Development in post-apartheid South Africa has put such a strain on the country's transmission grid and aging coal-fired power generators that blackouts are a fact of life. More than a quarter of the country's generators were down last month and resource-rich South Africa -- ironically, the world's second-biggest exporter of coal -- is facing an energy crunch.
You might think this is the kind of country an electricity-intensive aluminum producer would want to avoid. Not Alcan. The Montreal-based multinational recently signed a 25-year deal with Eskom to supply its proposed $2.7-billion (U.S.) Coega aluminum smelter with 1,350 megawatts of cheap electricity. That's enough to light up a city of about half a million.
Just how little Alcan will pay for the power is secret. Suffice it to say that the deal is part of the government's "developmental electricity pricing" program, which is a nifty name for subsidies. "This is designed to give potential major investors (most importantly Alcan . . .) whatever electricity price is necessary to make it profitable to invest in [South Africa]," note Matthew Stern and Frank Flatters, two African economists who publish a newsletter called Geekonomics.
To feed the smelter, in which Alcan is to be the main private partner with an expected 40-per-cent stake, Eskom is spending $1.5-billion to build new coal-fired generators and transmission lines. The development will further mar the unenviable environmental record of a country that already uses coal to produce 98 per cent of its electricity.

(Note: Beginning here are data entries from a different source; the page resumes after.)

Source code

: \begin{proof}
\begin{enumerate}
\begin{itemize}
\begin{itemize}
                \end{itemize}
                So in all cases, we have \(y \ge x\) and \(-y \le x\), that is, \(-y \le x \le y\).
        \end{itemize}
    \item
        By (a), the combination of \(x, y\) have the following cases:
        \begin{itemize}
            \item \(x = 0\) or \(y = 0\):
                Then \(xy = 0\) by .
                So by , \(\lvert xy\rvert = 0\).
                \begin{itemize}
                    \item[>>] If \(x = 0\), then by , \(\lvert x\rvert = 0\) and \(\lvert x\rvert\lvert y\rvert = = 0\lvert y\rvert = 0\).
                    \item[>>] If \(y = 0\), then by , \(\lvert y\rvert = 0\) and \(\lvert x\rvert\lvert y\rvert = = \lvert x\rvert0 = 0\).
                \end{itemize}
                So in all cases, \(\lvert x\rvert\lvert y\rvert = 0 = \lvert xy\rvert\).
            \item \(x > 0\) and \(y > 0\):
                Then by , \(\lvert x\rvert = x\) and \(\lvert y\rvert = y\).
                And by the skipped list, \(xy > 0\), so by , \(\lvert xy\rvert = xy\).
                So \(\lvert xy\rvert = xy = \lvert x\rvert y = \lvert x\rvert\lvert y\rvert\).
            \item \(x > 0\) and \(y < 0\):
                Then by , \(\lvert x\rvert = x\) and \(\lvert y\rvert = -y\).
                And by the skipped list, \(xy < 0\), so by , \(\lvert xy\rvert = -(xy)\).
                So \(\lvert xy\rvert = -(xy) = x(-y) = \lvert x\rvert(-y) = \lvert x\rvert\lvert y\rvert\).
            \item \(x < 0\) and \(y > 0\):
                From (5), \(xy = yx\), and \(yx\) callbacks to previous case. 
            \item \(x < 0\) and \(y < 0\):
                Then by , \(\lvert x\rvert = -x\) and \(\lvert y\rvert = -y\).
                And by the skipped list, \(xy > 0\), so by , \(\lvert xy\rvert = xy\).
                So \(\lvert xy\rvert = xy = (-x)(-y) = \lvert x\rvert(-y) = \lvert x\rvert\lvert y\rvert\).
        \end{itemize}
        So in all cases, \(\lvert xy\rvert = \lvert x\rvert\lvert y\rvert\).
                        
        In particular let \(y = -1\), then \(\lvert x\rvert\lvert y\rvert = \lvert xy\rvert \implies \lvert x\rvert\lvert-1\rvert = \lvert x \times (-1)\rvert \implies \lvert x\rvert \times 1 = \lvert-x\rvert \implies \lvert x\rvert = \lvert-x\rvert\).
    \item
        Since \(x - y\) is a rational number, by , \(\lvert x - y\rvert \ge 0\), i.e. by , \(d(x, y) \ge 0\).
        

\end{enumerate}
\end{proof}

At the very least, this calls into question the usefulness -- for anything other than public relations purposes -- of the Global 100 list of the "world's most sustainable corporations." Alcan and U.S. rival Alcoa are both part of the annual ranking published by Corporate Knights. They're also partners in a bauxite mine with the government of Guinea -- which is No. 4 on Transparency International's ranking of the world's most corrupt countries and where the military recently mowed down striking workers. But we digress.
The point is that wherever Alcan buys power to feed its smelters it insists on paying below-market prices -- or else it walks, as it has pretty much done in Europe where the smelters it inherited in its takeovers of Alusuisse and Pechiney are mostly history.
Elsewhere, from South Africa to Iceland to Quebec, Alcan demands and gets cheap power in exchange for investment and jobs. Since almost everywhere it operates Alcan buys power from state-owned electrical utilities, that amounts to a direct transfer from taxpayers to Alcan shareholders.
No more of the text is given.